Re: Parallel bitmap heap scan

From: Dilip Kumar <dilipbalaut(at)gmail(dot)com>
To: Amit Khandekar <amitdkhan(dot)pg(at)gmail(dot)com>
Cc: Amit Kapila <amit(dot)kapila16(at)gmail(dot)com>, Andres Freund <andres(at)anarazel(dot)de>, Robert Haas <robertmhaas(at)gmail(dot)com>, pgsql-hackers <pgsql-hackers(at)postgresql(dot)org>
Subject: Re: Parallel bitmap heap scan
Date: 2017-01-09 07:35:24
Message-ID: CAFiTN-umB2eXQhzy1KqED=W+YLL=H8Sr+2FnJe24sNgEqqJqPw@mail.gmail.com
Views: Raw Message | Whole Thread | Download mbox | Resend email
Thread:
Lists: pgsql-hackers

On Fri, Jan 6, 2017 at 10:47 AM, Amit Khandekar <amitdkhan(dot)pg(at)gmail(dot)com> wrote:
> This looks good now.

Thanks..
>
>
> Further points below ....

Thanks for the review.

> ===== nodeBItmapHeapscan.c ======
>
>
> In BitmapHeapNext(), the following code is relevant only for tbm
> returned from MultiExecProcNode().
> if (!tbm || !IsA(tbm, TIDBitmap))
> elog(ERROR, "unrecognized result from subplan");

Fixed

> --------------
>
> BitmapHeapScanState->is_leader field looks unnecessary. Instead, a
> local variable is_leader in BitmapHeapNext() will solve the purpose.
> This is because is_leader is used only in BitmapHeapNext().

Fixed
>
> --------------
>
> In BitmapHeapNext(), just before tbm_restore_shared_members() is
> called, we create tbm using tbm_create(). I think tbm_create() does
> not make sense for shared tbm. Whatever fields are required, will be
> restored in tbm_restore_shared_members(). The other fields which do
> not make sense in a restored tbm are not required to be initialized
> using tbm_create(). So I think tbm_restore_shared_members() itself can
> call makeNode(TIDBitmap). (Also it is not required to initialize
> tbm->allocator; see note below in tidbitmap.c section). So
> tbm_restore_shared_members() itself can call tbm_set_parallel().
> Looking at all this, it looks better to have the function name changed
> to tbm_attach(parallel_tbm) or tbm_restore(parallel_tbm) rather than
> tbm_restore_shared_members(). The function header anyways (rightly)
> says : Attach worker to shared TID bitmap.

Fixed

>
> -------------
>
> From what I understand, the leader worker does not have to create its
> iterators before waking up the other workers, as long as it makes sure
> it copies tbm fields into shared memory before waking workers. But in
> the patch, tbm_begin_iterate() is called *before* the
> ConditionVariableBroadcast() is called.
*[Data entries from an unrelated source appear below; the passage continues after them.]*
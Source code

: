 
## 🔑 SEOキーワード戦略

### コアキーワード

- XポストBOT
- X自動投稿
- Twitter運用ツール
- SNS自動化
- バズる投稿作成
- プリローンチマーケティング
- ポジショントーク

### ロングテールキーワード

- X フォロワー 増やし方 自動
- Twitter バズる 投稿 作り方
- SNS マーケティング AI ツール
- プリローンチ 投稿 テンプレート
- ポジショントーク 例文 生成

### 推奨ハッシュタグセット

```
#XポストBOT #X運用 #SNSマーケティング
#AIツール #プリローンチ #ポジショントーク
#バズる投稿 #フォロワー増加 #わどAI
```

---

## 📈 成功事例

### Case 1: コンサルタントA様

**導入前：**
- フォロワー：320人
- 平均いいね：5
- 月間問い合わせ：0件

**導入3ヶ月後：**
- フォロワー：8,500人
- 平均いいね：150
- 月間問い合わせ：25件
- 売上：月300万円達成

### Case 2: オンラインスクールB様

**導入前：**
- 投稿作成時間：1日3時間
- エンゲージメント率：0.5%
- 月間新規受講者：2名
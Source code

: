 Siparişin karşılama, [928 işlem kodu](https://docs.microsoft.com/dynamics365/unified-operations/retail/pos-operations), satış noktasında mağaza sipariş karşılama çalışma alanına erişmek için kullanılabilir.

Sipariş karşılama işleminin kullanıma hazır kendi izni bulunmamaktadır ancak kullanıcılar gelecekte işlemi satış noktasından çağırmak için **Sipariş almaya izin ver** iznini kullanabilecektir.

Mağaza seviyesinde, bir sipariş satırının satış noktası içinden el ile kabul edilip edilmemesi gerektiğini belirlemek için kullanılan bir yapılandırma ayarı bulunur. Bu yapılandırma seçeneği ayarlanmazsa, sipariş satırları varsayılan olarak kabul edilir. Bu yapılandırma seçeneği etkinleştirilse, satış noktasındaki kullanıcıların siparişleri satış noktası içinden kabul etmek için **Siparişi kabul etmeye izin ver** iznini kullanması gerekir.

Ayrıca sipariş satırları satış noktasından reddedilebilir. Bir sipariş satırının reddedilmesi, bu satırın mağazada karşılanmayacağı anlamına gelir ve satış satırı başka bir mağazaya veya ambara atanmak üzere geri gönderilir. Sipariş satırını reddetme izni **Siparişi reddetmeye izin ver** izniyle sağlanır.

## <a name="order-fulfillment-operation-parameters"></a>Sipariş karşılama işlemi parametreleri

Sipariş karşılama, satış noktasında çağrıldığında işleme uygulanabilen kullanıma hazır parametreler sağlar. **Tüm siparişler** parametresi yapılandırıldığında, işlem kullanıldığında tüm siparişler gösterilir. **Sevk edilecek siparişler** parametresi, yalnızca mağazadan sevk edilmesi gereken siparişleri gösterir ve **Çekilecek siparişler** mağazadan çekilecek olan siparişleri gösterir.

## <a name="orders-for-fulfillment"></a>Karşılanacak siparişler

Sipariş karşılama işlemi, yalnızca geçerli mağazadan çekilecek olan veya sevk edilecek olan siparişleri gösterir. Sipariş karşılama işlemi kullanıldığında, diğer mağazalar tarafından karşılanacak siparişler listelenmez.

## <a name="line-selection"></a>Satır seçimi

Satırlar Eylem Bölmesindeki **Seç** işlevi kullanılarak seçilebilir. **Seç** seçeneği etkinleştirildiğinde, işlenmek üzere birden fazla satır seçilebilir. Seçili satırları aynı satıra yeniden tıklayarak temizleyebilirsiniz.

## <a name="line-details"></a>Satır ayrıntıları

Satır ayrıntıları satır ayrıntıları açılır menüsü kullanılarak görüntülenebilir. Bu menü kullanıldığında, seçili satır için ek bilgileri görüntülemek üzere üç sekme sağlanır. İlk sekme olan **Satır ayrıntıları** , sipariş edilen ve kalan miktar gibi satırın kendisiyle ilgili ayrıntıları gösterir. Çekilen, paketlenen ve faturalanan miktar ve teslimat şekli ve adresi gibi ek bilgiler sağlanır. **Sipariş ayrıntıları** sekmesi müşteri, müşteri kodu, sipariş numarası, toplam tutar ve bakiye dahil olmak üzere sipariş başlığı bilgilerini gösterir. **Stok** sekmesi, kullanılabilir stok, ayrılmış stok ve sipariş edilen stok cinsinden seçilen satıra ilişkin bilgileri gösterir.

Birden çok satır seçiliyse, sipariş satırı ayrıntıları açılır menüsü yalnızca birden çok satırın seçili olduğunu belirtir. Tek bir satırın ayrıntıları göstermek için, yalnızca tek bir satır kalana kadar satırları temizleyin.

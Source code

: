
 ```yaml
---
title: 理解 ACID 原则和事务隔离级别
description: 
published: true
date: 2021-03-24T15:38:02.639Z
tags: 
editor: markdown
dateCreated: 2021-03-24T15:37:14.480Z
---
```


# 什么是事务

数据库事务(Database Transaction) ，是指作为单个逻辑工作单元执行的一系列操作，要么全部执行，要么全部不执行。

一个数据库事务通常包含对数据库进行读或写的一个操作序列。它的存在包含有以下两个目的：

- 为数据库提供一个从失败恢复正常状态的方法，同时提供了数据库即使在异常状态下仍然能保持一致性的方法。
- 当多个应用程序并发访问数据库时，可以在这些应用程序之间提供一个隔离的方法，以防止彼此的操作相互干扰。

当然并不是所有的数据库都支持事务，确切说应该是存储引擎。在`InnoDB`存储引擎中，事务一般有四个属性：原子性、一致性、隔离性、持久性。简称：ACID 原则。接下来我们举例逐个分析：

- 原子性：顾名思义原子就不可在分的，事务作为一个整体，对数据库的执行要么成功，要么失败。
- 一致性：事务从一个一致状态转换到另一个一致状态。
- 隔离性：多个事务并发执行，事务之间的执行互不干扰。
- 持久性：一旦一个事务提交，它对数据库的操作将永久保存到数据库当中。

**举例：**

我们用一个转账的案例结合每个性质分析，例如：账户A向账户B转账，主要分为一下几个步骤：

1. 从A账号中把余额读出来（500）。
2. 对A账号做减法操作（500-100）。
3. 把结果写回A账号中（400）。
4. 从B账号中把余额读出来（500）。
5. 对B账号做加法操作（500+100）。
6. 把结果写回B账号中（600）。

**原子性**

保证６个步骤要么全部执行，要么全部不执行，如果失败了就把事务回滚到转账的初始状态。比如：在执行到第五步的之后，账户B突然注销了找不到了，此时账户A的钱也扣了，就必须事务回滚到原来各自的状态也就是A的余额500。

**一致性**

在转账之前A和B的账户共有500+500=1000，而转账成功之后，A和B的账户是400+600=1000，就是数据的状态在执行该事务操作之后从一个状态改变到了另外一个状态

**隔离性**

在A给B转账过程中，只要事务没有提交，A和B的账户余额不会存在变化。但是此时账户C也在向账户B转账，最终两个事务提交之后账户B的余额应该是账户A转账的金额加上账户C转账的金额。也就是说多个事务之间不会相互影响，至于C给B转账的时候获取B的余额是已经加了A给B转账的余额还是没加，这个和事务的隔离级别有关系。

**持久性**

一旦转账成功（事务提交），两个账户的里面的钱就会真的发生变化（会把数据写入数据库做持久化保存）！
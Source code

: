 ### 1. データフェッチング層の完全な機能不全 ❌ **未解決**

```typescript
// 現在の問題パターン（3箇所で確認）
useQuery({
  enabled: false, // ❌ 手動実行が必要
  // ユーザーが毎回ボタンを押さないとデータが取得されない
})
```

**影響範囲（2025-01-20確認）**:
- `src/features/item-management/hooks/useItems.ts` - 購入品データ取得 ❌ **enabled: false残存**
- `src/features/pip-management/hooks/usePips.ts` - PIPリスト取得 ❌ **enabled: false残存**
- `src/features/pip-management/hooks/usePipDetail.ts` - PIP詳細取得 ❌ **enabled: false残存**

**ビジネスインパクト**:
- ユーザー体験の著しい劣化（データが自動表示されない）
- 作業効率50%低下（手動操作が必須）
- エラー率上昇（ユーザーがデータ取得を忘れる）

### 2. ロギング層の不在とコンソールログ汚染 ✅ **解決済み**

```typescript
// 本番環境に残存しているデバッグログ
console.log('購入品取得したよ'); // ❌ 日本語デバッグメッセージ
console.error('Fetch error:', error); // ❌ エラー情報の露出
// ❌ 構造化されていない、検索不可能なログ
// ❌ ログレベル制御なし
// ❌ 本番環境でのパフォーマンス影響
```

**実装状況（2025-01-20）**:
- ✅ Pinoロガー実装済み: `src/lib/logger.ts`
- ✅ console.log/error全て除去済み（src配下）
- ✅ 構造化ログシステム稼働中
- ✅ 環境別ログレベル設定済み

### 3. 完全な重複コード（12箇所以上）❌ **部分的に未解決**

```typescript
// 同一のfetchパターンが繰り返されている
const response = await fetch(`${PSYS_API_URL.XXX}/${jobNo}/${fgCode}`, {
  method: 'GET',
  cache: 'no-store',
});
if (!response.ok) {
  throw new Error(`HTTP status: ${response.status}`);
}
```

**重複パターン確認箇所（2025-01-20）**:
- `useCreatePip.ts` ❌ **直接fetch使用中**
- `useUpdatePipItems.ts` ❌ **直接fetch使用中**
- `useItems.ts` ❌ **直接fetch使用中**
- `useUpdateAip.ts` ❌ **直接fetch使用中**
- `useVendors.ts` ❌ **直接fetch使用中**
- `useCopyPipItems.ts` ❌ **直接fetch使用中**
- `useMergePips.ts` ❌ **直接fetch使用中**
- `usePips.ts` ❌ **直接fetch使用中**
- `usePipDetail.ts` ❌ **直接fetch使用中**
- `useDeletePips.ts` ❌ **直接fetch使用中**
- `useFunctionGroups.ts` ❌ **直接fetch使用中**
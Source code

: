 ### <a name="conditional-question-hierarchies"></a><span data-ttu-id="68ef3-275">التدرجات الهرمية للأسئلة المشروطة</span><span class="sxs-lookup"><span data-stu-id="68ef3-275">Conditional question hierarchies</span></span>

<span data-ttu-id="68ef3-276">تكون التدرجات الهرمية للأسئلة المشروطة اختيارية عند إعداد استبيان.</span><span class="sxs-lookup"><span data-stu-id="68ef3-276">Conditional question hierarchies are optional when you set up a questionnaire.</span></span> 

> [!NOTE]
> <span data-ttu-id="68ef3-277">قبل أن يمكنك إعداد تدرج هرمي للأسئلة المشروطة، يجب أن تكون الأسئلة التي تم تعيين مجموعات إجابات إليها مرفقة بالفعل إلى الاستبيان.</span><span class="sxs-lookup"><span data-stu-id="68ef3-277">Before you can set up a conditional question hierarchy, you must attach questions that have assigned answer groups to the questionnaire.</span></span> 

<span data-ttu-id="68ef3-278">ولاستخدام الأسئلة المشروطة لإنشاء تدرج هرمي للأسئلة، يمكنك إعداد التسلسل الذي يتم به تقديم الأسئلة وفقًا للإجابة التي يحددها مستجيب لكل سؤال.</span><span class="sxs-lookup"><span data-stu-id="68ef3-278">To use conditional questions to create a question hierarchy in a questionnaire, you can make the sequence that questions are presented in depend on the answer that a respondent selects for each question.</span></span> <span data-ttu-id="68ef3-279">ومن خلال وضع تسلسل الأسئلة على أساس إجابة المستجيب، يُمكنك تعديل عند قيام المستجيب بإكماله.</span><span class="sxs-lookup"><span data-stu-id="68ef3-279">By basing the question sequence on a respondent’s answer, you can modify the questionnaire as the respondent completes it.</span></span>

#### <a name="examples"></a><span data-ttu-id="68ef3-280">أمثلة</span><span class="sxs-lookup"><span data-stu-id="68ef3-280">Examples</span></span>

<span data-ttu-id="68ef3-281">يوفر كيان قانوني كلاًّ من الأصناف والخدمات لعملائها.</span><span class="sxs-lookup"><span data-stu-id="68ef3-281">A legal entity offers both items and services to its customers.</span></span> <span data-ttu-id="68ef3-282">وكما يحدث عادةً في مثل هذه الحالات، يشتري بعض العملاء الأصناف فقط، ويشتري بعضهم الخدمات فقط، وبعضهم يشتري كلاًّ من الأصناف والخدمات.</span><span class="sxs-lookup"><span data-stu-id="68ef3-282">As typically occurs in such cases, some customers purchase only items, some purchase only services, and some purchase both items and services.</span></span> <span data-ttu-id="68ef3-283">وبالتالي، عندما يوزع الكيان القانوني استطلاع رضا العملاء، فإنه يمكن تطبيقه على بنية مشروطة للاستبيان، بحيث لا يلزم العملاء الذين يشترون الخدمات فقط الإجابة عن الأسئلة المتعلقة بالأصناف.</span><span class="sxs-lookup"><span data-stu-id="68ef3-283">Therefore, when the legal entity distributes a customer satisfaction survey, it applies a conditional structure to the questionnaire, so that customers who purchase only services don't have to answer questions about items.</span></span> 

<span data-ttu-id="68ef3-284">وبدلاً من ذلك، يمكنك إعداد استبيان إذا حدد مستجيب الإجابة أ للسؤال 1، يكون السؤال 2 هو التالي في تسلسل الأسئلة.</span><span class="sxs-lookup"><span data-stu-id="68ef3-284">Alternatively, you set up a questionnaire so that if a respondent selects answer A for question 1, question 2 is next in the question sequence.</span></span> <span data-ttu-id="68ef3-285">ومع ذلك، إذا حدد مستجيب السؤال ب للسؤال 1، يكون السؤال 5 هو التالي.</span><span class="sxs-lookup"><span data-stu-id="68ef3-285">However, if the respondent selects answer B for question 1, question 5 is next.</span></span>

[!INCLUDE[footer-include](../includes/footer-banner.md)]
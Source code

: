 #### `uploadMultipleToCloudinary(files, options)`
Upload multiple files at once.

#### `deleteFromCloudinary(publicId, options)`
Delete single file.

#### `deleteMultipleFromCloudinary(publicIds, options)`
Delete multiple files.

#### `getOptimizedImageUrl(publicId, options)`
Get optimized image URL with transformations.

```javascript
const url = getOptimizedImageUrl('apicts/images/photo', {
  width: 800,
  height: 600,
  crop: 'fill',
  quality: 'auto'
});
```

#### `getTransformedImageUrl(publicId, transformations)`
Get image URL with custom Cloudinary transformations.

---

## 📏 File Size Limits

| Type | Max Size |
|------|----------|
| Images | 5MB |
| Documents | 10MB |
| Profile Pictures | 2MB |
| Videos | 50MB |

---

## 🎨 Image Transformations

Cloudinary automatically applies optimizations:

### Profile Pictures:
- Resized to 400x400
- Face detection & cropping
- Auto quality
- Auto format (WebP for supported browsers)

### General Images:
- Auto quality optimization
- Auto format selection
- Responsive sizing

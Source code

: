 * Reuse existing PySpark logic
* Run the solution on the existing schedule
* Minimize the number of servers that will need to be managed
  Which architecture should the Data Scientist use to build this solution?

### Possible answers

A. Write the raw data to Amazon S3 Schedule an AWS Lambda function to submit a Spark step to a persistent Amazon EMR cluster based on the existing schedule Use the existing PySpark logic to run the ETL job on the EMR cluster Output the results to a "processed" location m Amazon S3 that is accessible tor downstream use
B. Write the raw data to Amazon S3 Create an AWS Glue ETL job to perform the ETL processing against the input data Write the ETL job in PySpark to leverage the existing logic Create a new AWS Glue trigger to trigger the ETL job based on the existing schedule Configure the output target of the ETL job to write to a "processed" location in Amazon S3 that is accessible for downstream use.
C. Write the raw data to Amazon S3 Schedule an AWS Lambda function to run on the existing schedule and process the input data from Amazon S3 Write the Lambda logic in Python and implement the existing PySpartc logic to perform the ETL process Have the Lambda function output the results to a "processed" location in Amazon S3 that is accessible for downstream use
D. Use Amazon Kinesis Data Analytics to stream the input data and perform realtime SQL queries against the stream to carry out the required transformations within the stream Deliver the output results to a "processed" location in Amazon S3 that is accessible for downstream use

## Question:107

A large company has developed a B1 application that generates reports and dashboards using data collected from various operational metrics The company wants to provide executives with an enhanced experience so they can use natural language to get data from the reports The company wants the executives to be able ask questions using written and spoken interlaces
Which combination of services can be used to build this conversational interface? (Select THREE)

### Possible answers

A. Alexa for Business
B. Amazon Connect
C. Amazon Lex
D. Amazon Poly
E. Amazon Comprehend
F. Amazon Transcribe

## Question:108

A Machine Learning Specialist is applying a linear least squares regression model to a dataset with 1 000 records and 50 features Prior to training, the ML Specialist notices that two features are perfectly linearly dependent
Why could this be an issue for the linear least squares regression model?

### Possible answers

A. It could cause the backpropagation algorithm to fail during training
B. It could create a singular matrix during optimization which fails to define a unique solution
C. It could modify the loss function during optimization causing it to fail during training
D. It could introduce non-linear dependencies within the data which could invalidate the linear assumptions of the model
So I feel, we can shift the
> code inside the "if (node->is_leader)" to a place inside the "if
> (pbminfo == NULL || pbms_is_leader(pbminfo))" condition block, just
> after MultiExecProcNode() call. (And we won't even need is_leader
> local variable as well). This way now the other workers will start
> working sooner.

Correct, Fixed.

>
>
>
> ====== tidbitmap.c =======
>
>
> The new #include's are not in alphabetical order.

Done..
>
> --------------
>
> ParallelTIDBitmap.inited is unused, and I believe, not required.

Fixed
>
> --------------
>
> For leader worker, the new TIDBitmap fields added for parallel bitmap
> *are* valid while the tid is being built. So the below comment should
> be shifted accordingly :
> /* these are valid when iterating is true: */
> Better still, the shared tbm-related fields can be kept in the end,
> and a comment should be added that these are for shared tbm.
>

Done
> --------------
>
> It seems, the comment below the last ParallelTIDBitmap field is not relevant :
> /* table to dsa_pointer's array. */

Fixed..
>
> --------------
>
> tbm->allocator field does not seem to be required. A new allocator can
> be just palloc'ed in tbm_create_pagetable(), and passed to
> pagetable_create(). SH_CREATE() stores this allocator in the
> SH_TYPE->alloc field, and fetches the same whenever it needs it for
> calling any of the allocator functions. So we can remove the
> tbm->allocator field and shift "palloc(sizeof(pagetable_alloc))" call
> from tbm_create() to tbm_create_pagetable().

Done
>
> --------------
>
> In tbm_free() :
> I think we should call pagetable_destroy() even when tbm is shared, so
> that the hash implementation gets a chance to free the hash table
> structure. I understand that the hash table structure itself is not
> big, so it will only be a small memory leak, but it's better to not
> assume that. Instead, let SH_DESTROY() call HashFree(). Then, in
> tbm_free_shared(), we can skip the dsa_free() call if tbm->iterating
> is false. Basically, tbm bitmap implementation should deduce from the
> bitmap state whether it should free the shared data, rather than
> preventing a call to SH_DESTROY().

Fixed
>
> -----------
>
> In tbm_begin_iterate(), for shared tbm, internal structures from
> simplehash.h are assumed to be known. For e.g., the hash entries will
> always be present in one single array, and also the entry status is
> evaluated using pagetable_IN_USE. Is simplehash.h designed keeping in
> mind that these things are suppose to be exposed ?
>
> I understand that the hash table handle is local to the leader worker,
> and so it is not accessible to other workers. And so, we cannot use
> pagetable_iterate() to scan the hash table. So, how about copying the
> SH_TYPE structure and making it accessible to other workers ? If we
> have something like SH_ATTACH() or SH_COPY(), this will copy the
> relevant fields that are sufficient to restore the SH_TYPE structure,
> and other workers can start using this hash table after assigning dsa
> array back to tb->data. Something like HASH_ATTACH used in dynahash.c.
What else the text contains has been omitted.